■ BRIEF
The answer must consist solely of the lines from the start of the records through the line containing "There are 65", restated word for word, with no pictures.

■ DATA PROVIDED
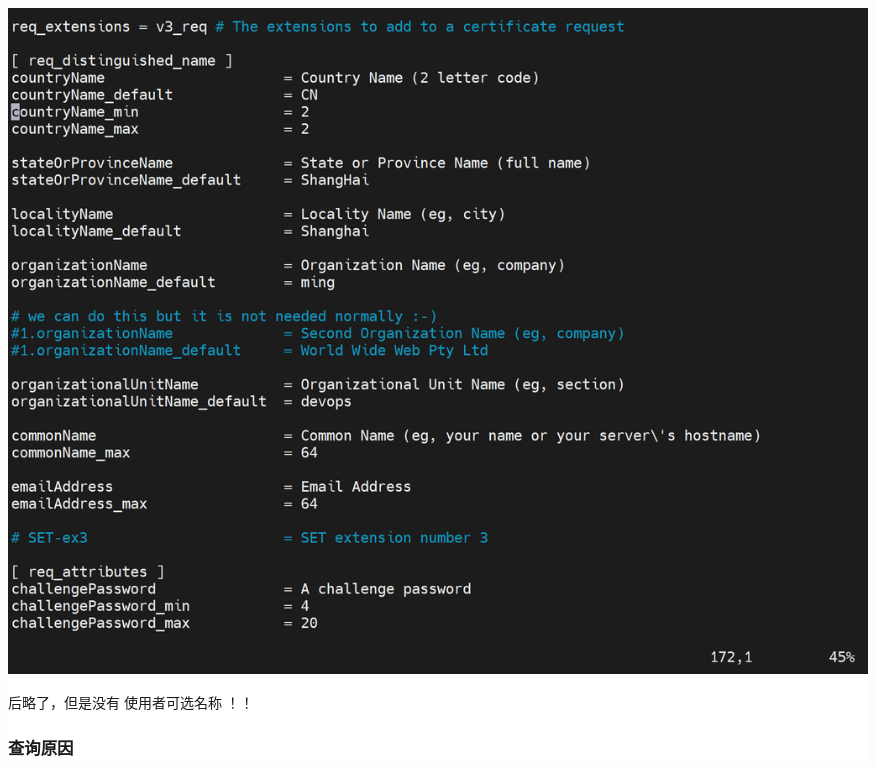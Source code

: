 ![image-20231012205300589](7-基于主机头的多虚拟主机和实现HTTPS加密.assets/image-20231012205300589.png)



后略了，但是没有 使用者可选名称 ！！ 





### 查询原因
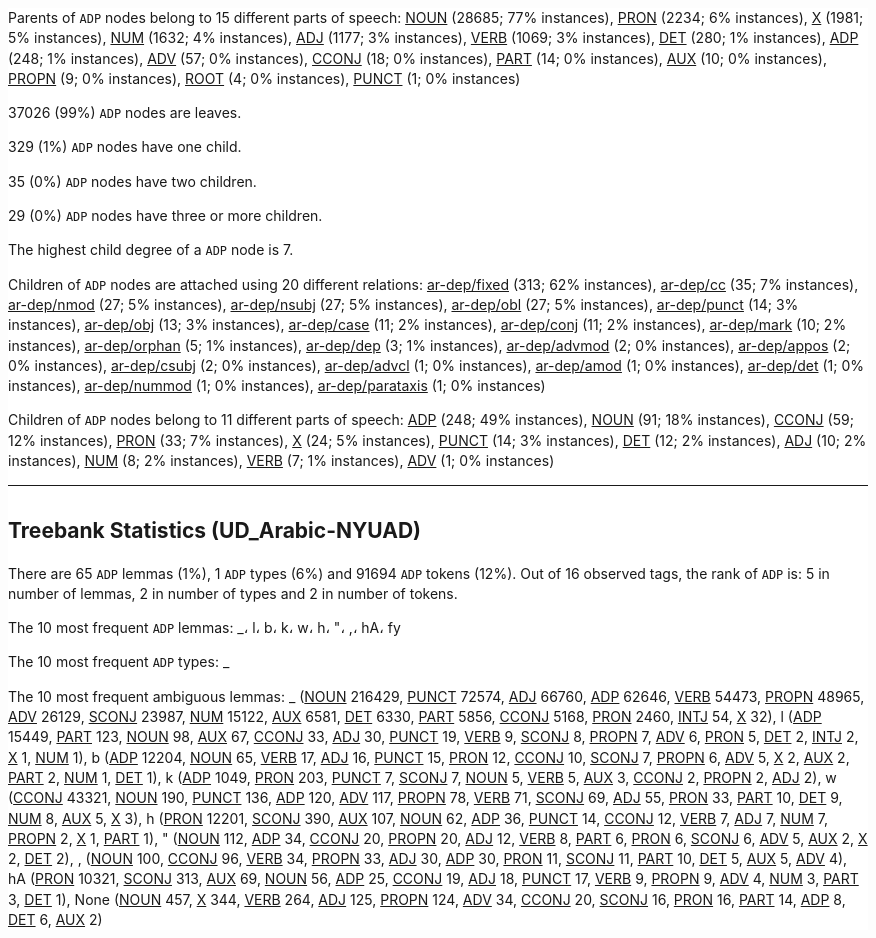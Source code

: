 Parents of `ADP` nodes belong to 15 different parts of speech: [NOUN]() (28685; 77% instances), [PRON]() (2234; 6% instances), [X]() (1981; 5% instances), [NUM]() (1632; 4% instances), [ADJ]() (1177; 3% instances), [VERB]() (1069; 3% instances), [DET]() (280; 1% instances), [ADP]() (248; 1% instances), [ADV]() (57; 0% instances), [CCONJ]() (18; 0% instances), [PART]() (14; 0% instances), [AUX]() (10; 0% instances), [PROPN]() (9; 0% instances), [ROOT]() (4; 0% instances), [PUNCT]() (1; 0% instances)

37026 (99%) `ADP` nodes are leaves.

329 (1%) `ADP` nodes have one child.

35 (0%) `ADP` nodes have two children.

29 (0%) `ADP` nodes have three or more children.

The highest child degree of a `ADP` node is 7.

Children of `ADP` nodes are attached using 20 different relations: [ar-dep/fixed]() (313; 62% instances), [ar-dep/cc]() (35; 7% instances), [ar-dep/nmod]() (27; 5% instances), [ar-dep/nsubj]() (27; 5% instances), [ar-dep/obl]() (27; 5% instances), [ar-dep/punct]() (14; 3% instances), [ar-dep/obj]() (13; 3% instances), [ar-dep/case]() (11; 2% instances), [ar-dep/conj]() (11; 2% instances), [ar-dep/mark]() (10; 2% instances), [ar-dep/orphan]() (5; 1% instances), [ar-dep/dep]() (3; 1% instances), [ar-dep/advmod]() (2; 0% instances), [ar-dep/appos]() (2; 0% instances), [ar-dep/csubj]() (2; 0% instances), [ar-dep/advcl]() (1; 0% instances), [ar-dep/amod]() (1; 0% instances), [ar-dep/det]() (1; 0% instances), [ar-dep/nummod]() (1; 0% instances), [ar-dep/parataxis]() (1; 0% instances)

Children of `ADP` nodes belong to 11 different parts of speech: [ADP]() (248; 49% instances), [NOUN]() (91; 18% instances), [CCONJ]() (59; 12% instances), [PRON]() (33; 7% instances), [X]() (24; 5% instances), [PUNCT]() (14; 3% instances), [DET]() (12; 2% instances), [ADJ]() (10; 2% instances), [NUM]() (8; 2% instances), [VERB]() (7; 1% instances), [ADV]() (1; 0% instances)



--------------------------------------------------------------------------------

## Treebank Statistics (UD_Arabic-NYUAD)

There are 65 `ADP` lemmas (1%), 1 `ADP` types (6%) and 91694 `ADP` tokens (12%).
Out of 16 observed tags, the rank of `ADP` is: 5 in number of lemmas, 2 in number of types and 2 in number of tokens.

The 10 most frequent `ADP` lemmas: _، l، b، k، w، h، "، ,، hA، fy

The 10 most frequent `ADP` types:  _

The 10 most frequent ambiguous lemmas: _ ([NOUN]() 216429, [PUNCT]() 72574, [ADJ]() 66760, [ADP]() 62646, [VERB]() 54473, [PROPN]() 48965, [ADV]() 26129, [SCONJ]() 23987, [NUM]() 15122, [AUX]() 6581, [DET]() 6330, [PART]() 5856, [CCONJ]() 5168, [PRON]() 2460, [INTJ]() 54, [X]() 32), l ([ADP]() 15449, [PART]() 123, [NOUN]() 98, [AUX]() 67, [CCONJ]() 33, [ADJ]() 30, [PUNCT]() 19, [VERB]() 9, [SCONJ]() 8, [PROPN]() 7, [ADV]() 6, [PRON]() 5, [DET]() 2, [INTJ]() 2, [X]() 1, [NUM]() 1), b ([ADP]() 12204, [NOUN]() 65, [VERB]() 17, [ADJ]() 16, [PUNCT]() 15, [PRON]() 12, [CCONJ]() 10, [SCONJ]() 7, [PROPN]() 6, [ADV]() 5, [X]() 2, [AUX]() 2, [PART]() 2, [NUM]() 1, [DET]() 1), k ([ADP]() 1049, [PRON]() 203, [PUNCT]() 7, [SCONJ]() 7, [NOUN]() 5, [VERB]() 5, [AUX]() 3, [CCONJ]() 2, [PROPN]() 2, [ADJ]() 2), w ([CCONJ]() 43321, [NOUN]() 190, [PUNCT]() 136, [ADP]() 120, [ADV]() 117, [PROPN]() 78, [VERB]() 71, [SCONJ]() 69, [ADJ]() 55, [PRON]() 33, [PART]() 10, [DET]() 9, [NUM]() 8, [AUX]() 5, [X]() 3), h ([PRON]() 12201, [SCONJ]() 390, [AUX]() 107, [NOUN]() 62, [ADP]() 36, [PUNCT]() 14, [CCONJ]() 12, [VERB]() 7, [ADJ]() 7, [NUM]() 7, [PROPN]() 2, [X]() 1, [PART]() 1), " ([NOUN]() 112, [ADP]() 34, [CCONJ]() 20, [PROPN]() 20, [ADJ]() 12, [VERB]() 8, [PART]() 6, [PRON]() 6, [SCONJ]() 6, [ADV]() 5, [AUX]() 2, [X]() 2, [DET]() 2), , ([NOUN]() 100, [CCONJ]() 96, [VERB]() 34, [PROPN]() 33, [ADJ]() 30, [ADP]() 30, [PRON]() 11, [SCONJ]() 11, [PART]() 10, [DET]() 5, [AUX]() 5, [ADV]() 4), hA ([PRON]() 10321, [SCONJ]() 313, [AUX]() 69, [NOUN]() 56, [ADP]() 25, [CCONJ]() 19, [ADJ]() 18, [PUNCT]() 17, [VERB]() 9, [PROPN]() 9, [ADV]() 4, [NUM]() 3, [PART]() 3, [DET]() 1), None ([NOUN]() 457, [X]() 344, [VERB]() 264, [ADJ]() 125, [PROPN]() 124, [ADV]() 34, [CCONJ]() 20, [SCONJ]() 16, [PRON]() 16, [PART]() 14, [ADP]() 8, [DET]() 6, [AUX]() 2)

■ EXERCISE RESULT
Source code

: ![image-20231012205300589](7-基于主机头的多虚拟主机和实现HTTPS加密.assets/image-20231012205300589.png)



后略了，但是没有 使用者可选名称 ！！ 





### 查询原因
Source code

: Parents of `ADP` nodes belong to 15 different parts of speech: [NOUN]() (28685; 77% instances), [PRON]() (2234; 6% instances), [X]() (1981; 5% instances), [NUM]() (1632; 4% instances), [ADJ]() (1177; 3% instances), [VERB]() (1069; 3% instances), [DET]() (280; 1% instances), [ADP]() (248; 1% instances), [ADV]() (57; 0% instances), [CCONJ]() (18; 0% instances), [PART]() (14; 0% instances), [AUX]() (10; 0% instances), [PROPN]() (9; 0% instances), [ROOT]() (4; 0% instances), [PUNCT]() (1; 0% instances)

37026 (99%) `ADP` nodes are leaves.

329 (1%) `ADP` nodes have one child.

35 (0%) `ADP` nodes have two children.

29 (0%) `ADP` nodes have three or more children.

The highest child degree of a `ADP` node is 7.

Children of `ADP` nodes are attached using 20 different relations: [ar-dep/fixed]() (313; 62% instances), [ar-dep/cc]() (35; 7% instances), [ar-dep/nmod]() (27; 5% instances), [ar-dep/nsubj]() (27; 5% instances), [ar-dep/obl]() (27; 5% instances), [ar-dep/punct]() (14; 3% instances), [ar-dep/obj]() (13; 3% instances), [ar-dep/case]() (11; 2% instances), [ar-dep/conj]() (11; 2% instances), [ar-dep/mark]() (10; 2% instances), [ar-dep/orphan]() (5; 1% instances), [ar-dep/dep]() (3; 1% instances), [ar-dep/advmod]() (2; 0% instances), [ar-dep/appos]() (2; 0% instances), [ar-dep/csubj]() (2; 0% instances), [ar-dep/advcl]() (1; 0% instances), [ar-dep/amod]() (1; 0% instances), [ar-dep/det]() (1; 0% instances), [ar-dep/nummod]() (1; 0% instances), [ar-dep/parataxis]() (1; 0% instances)

Children of `ADP` nodes belong to 11 different parts of speech: [ADP]() (248; 49% instances), [NOUN]() (91; 18% instances), [CCONJ]() (59; 12% instances), [PRON]() (33; 7% instances), [X]() (24; 5% instances), [PUNCT]() (14; 3% instances), [DET]() (12; 2% instances), [ADJ]() (10; 2% instances), [NUM]() (8; 2% instances), [VERB]() (7; 1% instances), [ADV]() (1; 0% instances)



--------------------------------------------------------------------------------

## Treebank Statistics (UD_Arabic-NYUAD)

There are 65 `ADP` lemmas (1%), 1 `ADP` types (6%) and 91694 `ADP` tokens (12%).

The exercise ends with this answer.